Am. Mfrs. Mut. Ins. Co. v. Sullivan, 526 U.S. 40, 49-50 (1999). A. Excessive Force and Failure to Intervene The Plaintiff appears to allege that Defendant Goodwin kicked or

stomped, and pepper sprayed him [Doc. 1 at 5-6]; that Defendant Glover was present when Goodwin pepper sprayed the Plaintiff and failed to intervene [id. at 5-6]; and that Defendant Smith purposefully disrupted the Plaintiff’s decontamination shower, pepper sprayed him again, and did not allow him

to decontaminate or have a medical assessment [id. at 6-9]. The Eighth Amendment prohibits the infliction of “cruel and unusual punishments,” U.S. Const. Amend. VIII, and protects prisoners from the

“unnecessary and wanton infliction of pain,” Whitley v. Albers, 475 U.S. 312, 319 (1986). To establish an Eighth Amendment claim, an inmate must satisfy both an objective component – that the harm inflicted was sufficiently

serious – and a subjective component – that the prison official acted with a sufficiently culpable state of mind. Williams v. Benjamin, 77 F.3d 756, 761 (4th Cir. 1996).

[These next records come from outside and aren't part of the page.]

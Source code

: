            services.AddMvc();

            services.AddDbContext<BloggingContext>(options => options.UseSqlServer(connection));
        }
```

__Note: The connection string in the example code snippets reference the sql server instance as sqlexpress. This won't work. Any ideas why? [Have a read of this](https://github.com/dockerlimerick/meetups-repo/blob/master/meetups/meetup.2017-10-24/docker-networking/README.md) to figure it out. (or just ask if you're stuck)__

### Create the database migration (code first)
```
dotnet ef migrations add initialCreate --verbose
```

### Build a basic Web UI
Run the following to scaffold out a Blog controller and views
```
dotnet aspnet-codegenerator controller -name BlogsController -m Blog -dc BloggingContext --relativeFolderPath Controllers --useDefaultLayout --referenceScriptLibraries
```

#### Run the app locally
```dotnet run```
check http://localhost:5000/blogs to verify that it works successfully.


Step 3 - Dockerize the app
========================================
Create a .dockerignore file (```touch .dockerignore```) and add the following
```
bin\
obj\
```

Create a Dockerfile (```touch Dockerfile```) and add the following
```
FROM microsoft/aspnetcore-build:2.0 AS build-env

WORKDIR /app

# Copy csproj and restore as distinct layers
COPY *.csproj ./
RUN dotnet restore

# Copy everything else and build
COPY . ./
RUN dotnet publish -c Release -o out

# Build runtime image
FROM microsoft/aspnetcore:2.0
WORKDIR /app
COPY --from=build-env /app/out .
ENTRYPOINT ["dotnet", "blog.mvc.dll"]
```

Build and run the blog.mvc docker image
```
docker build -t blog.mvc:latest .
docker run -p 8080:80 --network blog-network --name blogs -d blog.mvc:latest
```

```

This subjective standard requires proof of malicious or sadistic action by a prison official in order to make out an excessive force claim. This is because prison “[o]fficials are entitled to use appropriate force to quell prison disturbances.” Williams, 77 F.3d at 761. “Because officials must act ‘in

haste, under pressure, and frequently without the luxury of a second chance,’ deliberate indifference is not a sufficiently rigorous standard.” Id. (citing Whitley, 475 U.S. at 320). “Rather, in these circumstances, in order to make

out an Eighth Amendment claim, a prisoner must demonstrate that officials applied force maliciously and sadistically for the very purpose of causing harm.” Id. (internal quotations and citation omitted). The Fourth Circuit addresses a failure to intervene claim as a theory of

“bystander liability” wherein there is “an omission to act...coupled with a duty to act.” Randall v. Prince George’s Cnty., 302 F.3d 188, 202 (4th Cir. 2002). A “bystander officer” could be liable for his or her nonfeasance if he or she:

“(1) knows that a fellow officer is violating an individual’s constitutional rights; (2) has a reasonable opportunity to prevent the harm; and (3) chooses not to act.” Id. at 204. However, if no excessive force is applied by the fellow

officer, the officer witnessing the conduct “cannot be held liable under bystander liability for a failure to intervene.” Howie v. Prince George’s Cnty., No. 2006-3465, 2009 WL 2426018 at *6 (D. Md. Aug. 5, 2009); see also

Jarvis v. Securitas Sec. Servs. USA, No. 11-cv-654, 2012 WL 527597 (D. Md. Feb. 16, 2012). Taking the allegations as true for the purposes of initial review, and construing all inferences in the Plaintiff's favor, the Court concludes that the

Plaintiff has stated an excessive force claim against Defendants Goodwin and Smith. However, the allegations are insufficient to state a claim against Defendant Glover for failure to intervene. The Plaintiff fails to plausibly allege

that Defendant Glover knew that Goodwin’s pepper spraying was unjustified, or that he had a reasonable opportunity to intervene and chose not to do so. Therefore, the Plaintiff’s excessive force claim has passed initial review against Defendants Goodwin and Smith, but the claim for failure to intervene

against Defendant Glover is dismissed without prejudice. B. Sexual Harassment The Plaintiff alleges that Defendant Goodwin sexually harassed him by

making lewd comments and “sexual advances,”2 by repeatedly visiting his cell when he was wearing only boxers, and by ordering him to move things in his cell so she could watch him in his boxers. [Doc. 1 at 3, 5-6]. He further

alleges that Defendant Smith made vulgar, lewd, and obscene comments while the Plaintiff was in a shower cell. [Id. at 8]. The Fourth Circuit has held that, “[a]lthough prisoners have a right to be free from sexual abuse, whether at the hands of fellow inmates or prison

guards, the Eighth Amendment’s protections do not necessarily extend to mere verbal sexual harassment.” Jackson v. Holley, 666 F. App’x 242, 244 (4th Cir.